== What you should do ==
Before writing anything, find the line that contains "look fresher and", then retype the entries below exactly from their first line through that one, without pictures.

== Data for this exercise ==
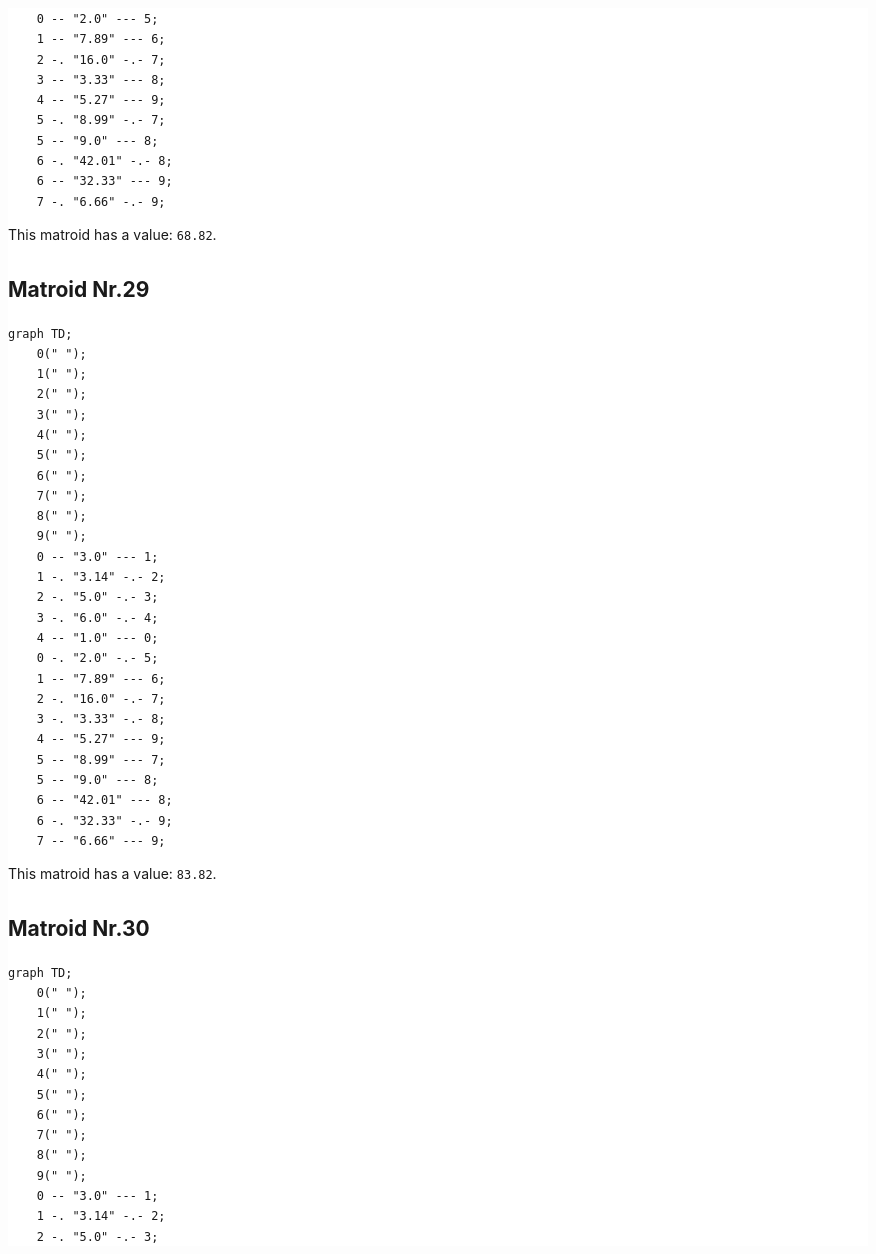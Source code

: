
 ```mermaid
	0 -- "2.0" --- 5;
	1 -- "7.89" --- 6;
	2 -. "16.0" -.- 7;
	3 -- "3.33" --- 8;
	4 -- "5.27" --- 9;
	5 -. "8.99" -.- 7;
	5 -- "9.0" --- 8;
	6 -. "42.01" -.- 8;
	6 -- "32.33" --- 9;
	7 -. "6.66" -.- 9;
```

This matroid has a value: `68.82`.

## Matroid Nr.29

```mermaid
graph TD;
	0(" ");
	1(" ");
	2(" ");
	3(" ");
	4(" ");
	5(" ");
	6(" ");
	7(" ");
	8(" ");
	9(" ");
	0 -- "3.0" --- 1;
	1 -. "3.14" -.- 2;
	2 -. "5.0" -.- 3;
	3 -. "6.0" -.- 4;
	4 -- "1.0" --- 0;
	0 -. "2.0" -.- 5;
	1 -- "7.89" --- 6;
	2 -. "16.0" -.- 7;
	3 -. "3.33" -.- 8;
	4 -- "5.27" --- 9;
	5 -- "8.99" --- 7;
	5 -- "9.0" --- 8;
	6 -- "42.01" --- 8;
	6 -. "32.33" -.- 9;
	7 -- "6.66" --- 9;
```

This matroid has a value: `83.82`.

## Matroid Nr.30

```mermaid
graph TD;
	0(" ");
	1(" ");
	2(" ");
	3(" ");
	4(" ");
	5(" ");
	6(" ");
	7(" ");
	8(" ");
	9(" ");
	0 -- "3.0" --- 1;
	1 -. "3.14" -.- 2;
	2 -. "5.0" -.- 3;
```
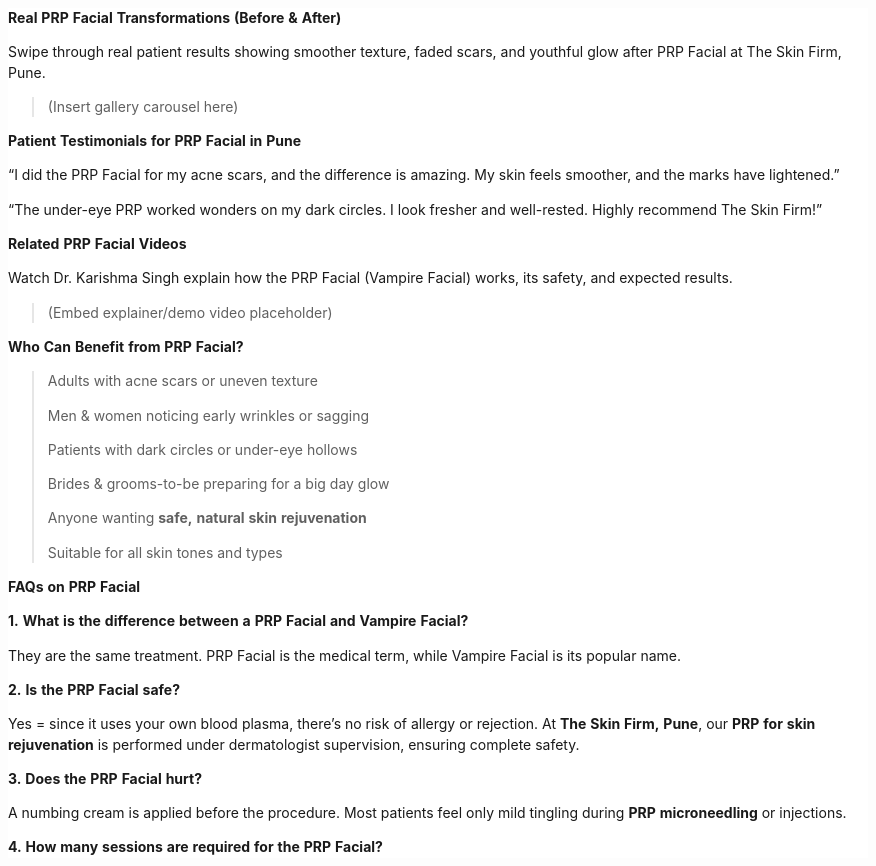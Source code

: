 **Real** **PRP** **Facial** **Transformations** **(Before** **&**
**After)**

Swipe through real patient results showing smoother texture, faded
scars, and youthful glow after PRP Facial at The Skin Firm, Pune.

> (Insert gallery carousel here)

**Patient** **Testimonials** **for** **PRP** **Facial** **in** **Pune**

“I did the PRP Facial for my acne scars, and the difference is amazing.
My skin feels smoother, and the marks have lightened.”

“The under-eye PRP worked wonders on my dark circles. I look fresher and
well-rested. Highly recommend The Skin Firm!”

**Related** **PRP** **Facial** **Videos**

Watch Dr. Karishma Singh explain how the PRP Facial (Vampire Facial)
works, its safety, and expected results.

> (Embed explainer/demo video placeholder)

**Who** **Can** **Benefit** **from** **PRP** **Facial?**

> Adults with acne scars or uneven texture
>
> Men & women noticing early wrinkles or sagging
>
> Patients with dark circles or under-eye hollows
>
> Brides & grooms-to-be preparing for a big day glow
>
> Anyone wanting **safe,** **natural** **skin** **rejuvenation**
>
> Suitable for all skin tones and types

**FAQs** **on** **PRP** **Facial**

**1.** **What** **is** **the** **difference** **between** **a** **PRP**
**Facial** **and** **Vampire** **Facial?**

They are the same treatment. PRP Facial is the medical term, while
Vampire Facial is its popular name.

**2.** **Is** **the** **PRP** **Facial** **safe?**

Yes = since it uses your own blood plasma, there’s no risk of allergy or
rejection. At **The** **Skin** **Firm,** **Pune**, our **PRP** **for**
**skin** **rejuvenation** is performed under dermatologist supervision,
ensuring complete safety.

**3.** **Does** **the** **PRP** **Facial** **hurt?**

A numbing cream is applied before the procedure. Most patients feel only
mild tingling during **PRP** **microneedling** or injections.

**4.** **How** **many** **sessions** **are** **required** **for**
**the** **PRP** **Facial?**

== Solution for this exercise ==
Source code

:
 ```mermaid
	0 -- "2.0" --- 5;
	1 -- "7.89" --- 6;
	2 -. "16.0" -.- 7;
	3 -- "3.33" --- 8;
	4 -- "5.27" --- 9;
	5 -. "8.99" -.- 7;
	5 -- "9.0" --- 8;
	6 -. "42.01" -.- 8;
	6 -- "32.33" --- 9;
	7 -. "6.66" -.- 9;
```

This matroid has a value: `68.82`.

## Matroid Nr.29

```mermaid
graph TD;
	0(" ");
	1(" ");
	2(" ");
	3(" ");
	4(" ");
	5(" ");
	6(" ");
	7(" ");
	8(" ");
	9(" ");
	0 -- "3.0" --- 1;
	1 -. "3.14" -.- 2;
	2 -. "5.0" -.- 3;
	3 -. "6.0" -.- 4;
	4 -- "1.0" --- 0;
	0 -. "2.0" -.- 5;
	1 -- "7.89" --- 6;
	2 -. "16.0" -.- 7;
	3 -. "3.33" -.- 8;
	4 -- "5.27" --- 9;
	5 -- "8.99" --- 7;
	5 -- "9.0" --- 8;
	6 -- "42.01" --- 8;
	6 -. "32.33" -.- 9;
	7 -- "6.66" --- 9;
```

This matroid has a value: `83.82`.

## Matroid Nr.30

```mermaid
graph TD;
	0(" ");
	1(" ");
	2(" ");
	3(" ");
	4(" ");
	5(" ");
	6(" ");
	7(" ");
	8(" ");
	9(" ");
	0 -- "3.0" --- 1;
	1 -. "3.14" -.- 2;
	2 -. "5.0" -.- 3;
```
Source code

: **Real** **PRP** **Facial** **Transformations** **(Before** **&**
**After)**

Swipe through real patient results showing smoother texture, faded
scars, and youthful glow after PRP Facial at The Skin Firm, Pune.

> (Insert gallery carousel here)

**Patient** **Testimonials** **for** **PRP** **Facial** **in** **Pune**

“I did the PRP Facial for my acne scars, and the difference is amazing.
My skin feels smoother, and the marks have lightened.”

“The under-eye PRP worked wonders on my dark circles. I look fresher and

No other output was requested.